§ **EXERCISE GOAL**
Copy each line below containing "agricultural".

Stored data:
━━━━━━━━

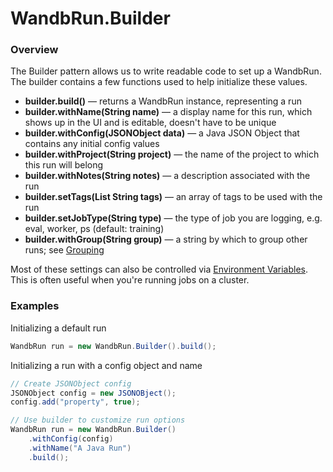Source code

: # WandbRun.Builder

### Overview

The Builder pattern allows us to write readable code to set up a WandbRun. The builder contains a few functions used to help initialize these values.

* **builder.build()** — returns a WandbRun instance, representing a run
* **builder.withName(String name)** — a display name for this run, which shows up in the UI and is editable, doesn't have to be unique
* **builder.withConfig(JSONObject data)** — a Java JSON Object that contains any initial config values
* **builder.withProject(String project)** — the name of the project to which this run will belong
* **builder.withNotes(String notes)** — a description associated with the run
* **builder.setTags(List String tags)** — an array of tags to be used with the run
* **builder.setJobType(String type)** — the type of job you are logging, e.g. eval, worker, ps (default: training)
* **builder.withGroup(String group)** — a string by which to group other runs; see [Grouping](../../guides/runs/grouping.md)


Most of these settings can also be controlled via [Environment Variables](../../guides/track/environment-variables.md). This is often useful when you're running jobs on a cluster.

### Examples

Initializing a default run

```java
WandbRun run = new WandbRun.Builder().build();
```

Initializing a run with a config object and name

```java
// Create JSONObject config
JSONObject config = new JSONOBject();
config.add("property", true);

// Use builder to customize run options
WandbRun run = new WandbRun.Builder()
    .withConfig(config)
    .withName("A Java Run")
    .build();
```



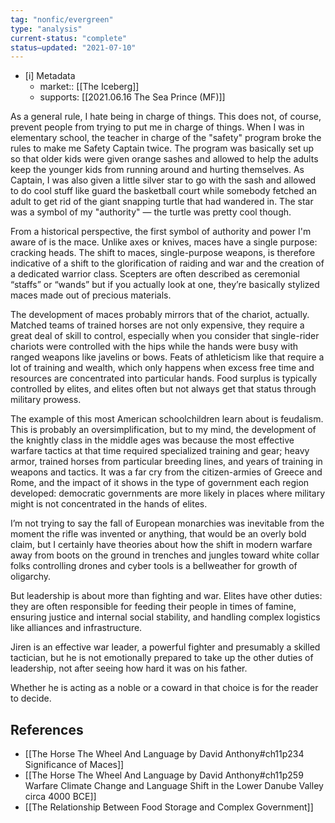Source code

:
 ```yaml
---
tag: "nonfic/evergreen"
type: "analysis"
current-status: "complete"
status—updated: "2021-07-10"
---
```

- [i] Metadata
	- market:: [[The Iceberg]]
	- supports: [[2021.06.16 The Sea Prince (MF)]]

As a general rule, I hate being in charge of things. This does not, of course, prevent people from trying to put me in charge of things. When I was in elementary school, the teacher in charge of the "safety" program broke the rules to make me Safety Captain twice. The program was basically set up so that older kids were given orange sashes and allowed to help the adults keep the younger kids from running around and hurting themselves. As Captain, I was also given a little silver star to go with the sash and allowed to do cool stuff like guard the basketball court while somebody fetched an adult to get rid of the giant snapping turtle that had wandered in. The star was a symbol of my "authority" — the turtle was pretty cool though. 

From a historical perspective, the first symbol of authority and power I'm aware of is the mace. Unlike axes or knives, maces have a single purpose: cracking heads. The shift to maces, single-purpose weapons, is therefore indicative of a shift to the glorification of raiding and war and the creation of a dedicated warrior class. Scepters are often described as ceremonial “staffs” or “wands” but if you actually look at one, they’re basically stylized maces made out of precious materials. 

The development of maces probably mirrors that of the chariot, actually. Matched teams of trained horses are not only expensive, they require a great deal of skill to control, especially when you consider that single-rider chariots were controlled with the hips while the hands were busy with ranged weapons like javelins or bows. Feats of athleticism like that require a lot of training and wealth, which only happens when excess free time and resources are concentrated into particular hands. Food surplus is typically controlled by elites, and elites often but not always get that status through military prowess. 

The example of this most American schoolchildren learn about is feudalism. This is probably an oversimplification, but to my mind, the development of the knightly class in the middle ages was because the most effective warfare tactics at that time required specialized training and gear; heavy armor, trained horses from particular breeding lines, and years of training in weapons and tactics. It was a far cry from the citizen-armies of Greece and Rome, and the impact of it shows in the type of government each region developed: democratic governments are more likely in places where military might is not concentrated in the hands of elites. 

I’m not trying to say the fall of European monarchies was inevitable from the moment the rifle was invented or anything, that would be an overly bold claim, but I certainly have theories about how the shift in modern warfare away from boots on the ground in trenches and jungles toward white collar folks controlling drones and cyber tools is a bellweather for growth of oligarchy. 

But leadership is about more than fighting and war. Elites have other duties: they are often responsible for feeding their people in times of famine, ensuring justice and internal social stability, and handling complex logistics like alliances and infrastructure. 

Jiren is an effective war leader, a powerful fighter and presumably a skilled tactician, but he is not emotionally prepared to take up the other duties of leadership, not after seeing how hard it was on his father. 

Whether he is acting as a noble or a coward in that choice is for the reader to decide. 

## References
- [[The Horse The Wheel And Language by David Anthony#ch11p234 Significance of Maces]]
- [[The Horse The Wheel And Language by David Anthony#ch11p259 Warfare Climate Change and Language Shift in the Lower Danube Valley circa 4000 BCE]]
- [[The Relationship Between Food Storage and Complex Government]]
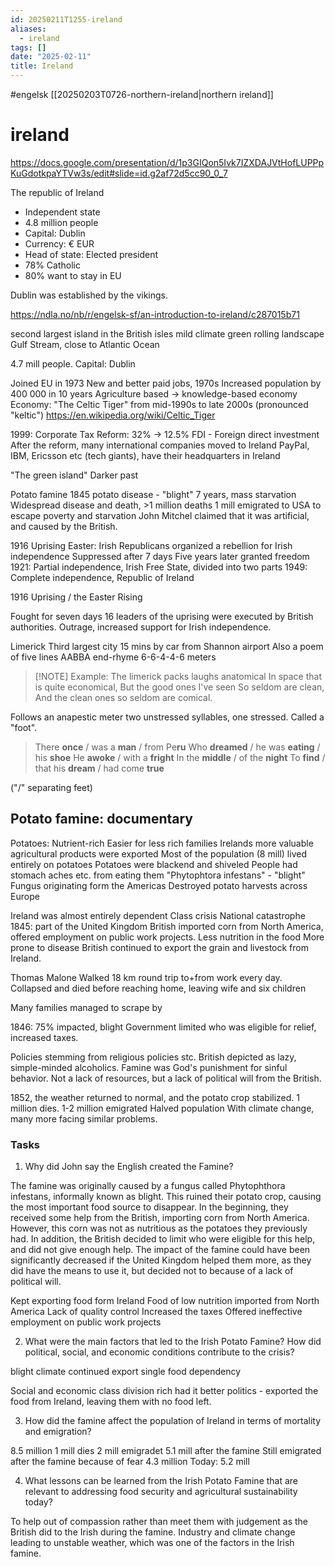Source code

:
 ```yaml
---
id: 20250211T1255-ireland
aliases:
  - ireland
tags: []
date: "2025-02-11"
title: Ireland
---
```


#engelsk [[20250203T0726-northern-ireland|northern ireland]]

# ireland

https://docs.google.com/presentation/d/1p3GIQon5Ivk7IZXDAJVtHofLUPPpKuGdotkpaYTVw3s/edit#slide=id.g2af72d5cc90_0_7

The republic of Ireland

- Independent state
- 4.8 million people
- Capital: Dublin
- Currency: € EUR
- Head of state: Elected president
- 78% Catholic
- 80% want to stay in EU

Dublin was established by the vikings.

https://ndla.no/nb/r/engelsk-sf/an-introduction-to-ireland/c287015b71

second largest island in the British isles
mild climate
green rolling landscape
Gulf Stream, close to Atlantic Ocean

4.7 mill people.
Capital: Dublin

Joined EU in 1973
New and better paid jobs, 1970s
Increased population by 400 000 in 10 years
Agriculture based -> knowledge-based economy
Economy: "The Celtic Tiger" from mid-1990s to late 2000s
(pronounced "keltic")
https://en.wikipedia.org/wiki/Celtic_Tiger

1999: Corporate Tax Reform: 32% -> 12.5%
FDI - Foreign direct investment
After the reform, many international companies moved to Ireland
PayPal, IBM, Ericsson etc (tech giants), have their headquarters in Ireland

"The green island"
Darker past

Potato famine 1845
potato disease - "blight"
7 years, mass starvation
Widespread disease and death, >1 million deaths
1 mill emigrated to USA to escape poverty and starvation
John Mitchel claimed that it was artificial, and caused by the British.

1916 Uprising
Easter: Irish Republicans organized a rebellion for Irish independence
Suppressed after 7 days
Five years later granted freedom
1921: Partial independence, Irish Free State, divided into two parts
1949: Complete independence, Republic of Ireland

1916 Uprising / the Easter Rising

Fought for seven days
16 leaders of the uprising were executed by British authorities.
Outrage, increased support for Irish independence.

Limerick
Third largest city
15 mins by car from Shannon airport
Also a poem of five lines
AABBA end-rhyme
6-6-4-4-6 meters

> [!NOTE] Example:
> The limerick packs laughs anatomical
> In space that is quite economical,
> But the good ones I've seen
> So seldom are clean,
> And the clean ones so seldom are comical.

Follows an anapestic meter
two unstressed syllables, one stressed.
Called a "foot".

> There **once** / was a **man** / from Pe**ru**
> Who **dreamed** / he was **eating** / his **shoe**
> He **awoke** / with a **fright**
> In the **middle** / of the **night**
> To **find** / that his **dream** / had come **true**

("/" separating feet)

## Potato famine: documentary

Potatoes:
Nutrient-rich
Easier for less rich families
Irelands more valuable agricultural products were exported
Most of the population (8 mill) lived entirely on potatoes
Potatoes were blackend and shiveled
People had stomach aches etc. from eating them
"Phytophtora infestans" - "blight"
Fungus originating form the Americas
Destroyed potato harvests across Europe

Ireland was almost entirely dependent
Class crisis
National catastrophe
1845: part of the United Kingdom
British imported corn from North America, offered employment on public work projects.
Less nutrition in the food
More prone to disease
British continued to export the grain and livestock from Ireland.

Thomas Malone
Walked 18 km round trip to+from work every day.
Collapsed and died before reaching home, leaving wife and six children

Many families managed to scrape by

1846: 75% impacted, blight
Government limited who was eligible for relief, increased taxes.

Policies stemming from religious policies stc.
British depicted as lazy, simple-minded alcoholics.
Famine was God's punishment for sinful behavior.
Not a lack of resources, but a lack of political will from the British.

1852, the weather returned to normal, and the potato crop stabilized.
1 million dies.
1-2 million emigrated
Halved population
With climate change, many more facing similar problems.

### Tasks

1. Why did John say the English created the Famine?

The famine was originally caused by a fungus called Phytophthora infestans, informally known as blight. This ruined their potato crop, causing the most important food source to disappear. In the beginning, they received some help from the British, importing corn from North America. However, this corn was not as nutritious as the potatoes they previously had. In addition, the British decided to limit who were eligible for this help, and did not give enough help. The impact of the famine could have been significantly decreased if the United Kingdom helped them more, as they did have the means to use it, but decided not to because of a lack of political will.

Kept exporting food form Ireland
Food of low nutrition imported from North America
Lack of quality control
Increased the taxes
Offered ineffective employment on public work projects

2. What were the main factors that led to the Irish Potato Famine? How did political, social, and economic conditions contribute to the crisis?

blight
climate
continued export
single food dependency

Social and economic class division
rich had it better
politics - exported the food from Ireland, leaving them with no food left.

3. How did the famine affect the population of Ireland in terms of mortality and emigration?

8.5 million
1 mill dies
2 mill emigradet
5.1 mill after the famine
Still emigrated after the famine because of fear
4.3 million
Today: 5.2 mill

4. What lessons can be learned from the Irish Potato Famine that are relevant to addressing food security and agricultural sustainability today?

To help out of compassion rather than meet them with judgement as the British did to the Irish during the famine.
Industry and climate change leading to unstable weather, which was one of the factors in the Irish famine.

━━━━━━━━

§ **SOLUTION**
Irelands more valuable agricultural products were exported
4. What lessons can be learned from the Irish Potato Famine that are relevant to addressing food security and agricultural sustainability today?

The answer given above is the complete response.